Since disk array systems of different levels differ in cost, performance and characteristics, arrays (each being a group of disk units) of a plurality of levels are often mixed in architecting a disk array system. An array of each level in such a case is referred to as a parity group. As the disk units also differ in cost with performance, capacity and other factors, a plurality of types of disk units, differing in performance and capacity, may also be used in architecting a disk array system with a view to achieving the optimal cost performance.
Furthermore, in such a disk array system, since data may be distributed among a plurality of disk units, each logical storage area to be accessed by a host computer connected to the disk array system is matched with a physical storage area of a disk unit (address conversion). In such a disk array system, according to JP-A-No. Hei 9-274544, for a logical storage area, data may be relocated from one physical storage area to another physical storage area without changing the logical storage area address. Further, the load state due to accessing by the host computer to the different logical storage areas are managed, and the particulars of a relocation are determined so that the data be appropriately arranged after the relocation.
There are also techniques for transferring data between a host computer. and storage systems such as that disclosed in M. T. O'Keefe, “Shared File Systems and Fibre Channel,” Proc.
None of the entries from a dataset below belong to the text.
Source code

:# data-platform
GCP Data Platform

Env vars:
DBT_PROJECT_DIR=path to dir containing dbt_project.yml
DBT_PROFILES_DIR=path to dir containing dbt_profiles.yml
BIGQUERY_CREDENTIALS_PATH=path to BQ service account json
Sixth Goddard Conference on Mass Storage Systems and Technologies, pp. 1-16, March 1998. According to this technique, there is disclosed a SAN (Storage Area Network), i.e. a storage environment in which a plurality of host computers and a plurality of storage systems are connected by Fibre channels (FCs), in which high-speed interfaces, realize data sharing via the FCs. By transferring data via FCs in this way, loads on the host computers and the network can be reduced compared with usual transfers via a network.
A conventional technique for enabling a plurality of computers to share data in files held by storage systems connected to typical networks not using high-speed FCs, is an NFS (Network File System). When data is shared using an NFS, loads on the computer sharing data or on the network connecting the computers and storage systems are greater than in the aforementioned case of using FCs. However, since existing networks can be used, it has its own advantages in that the cost of new equipment can be smaller than where a FC network is to be newly laid and the management of file sharing and other factors can be easier.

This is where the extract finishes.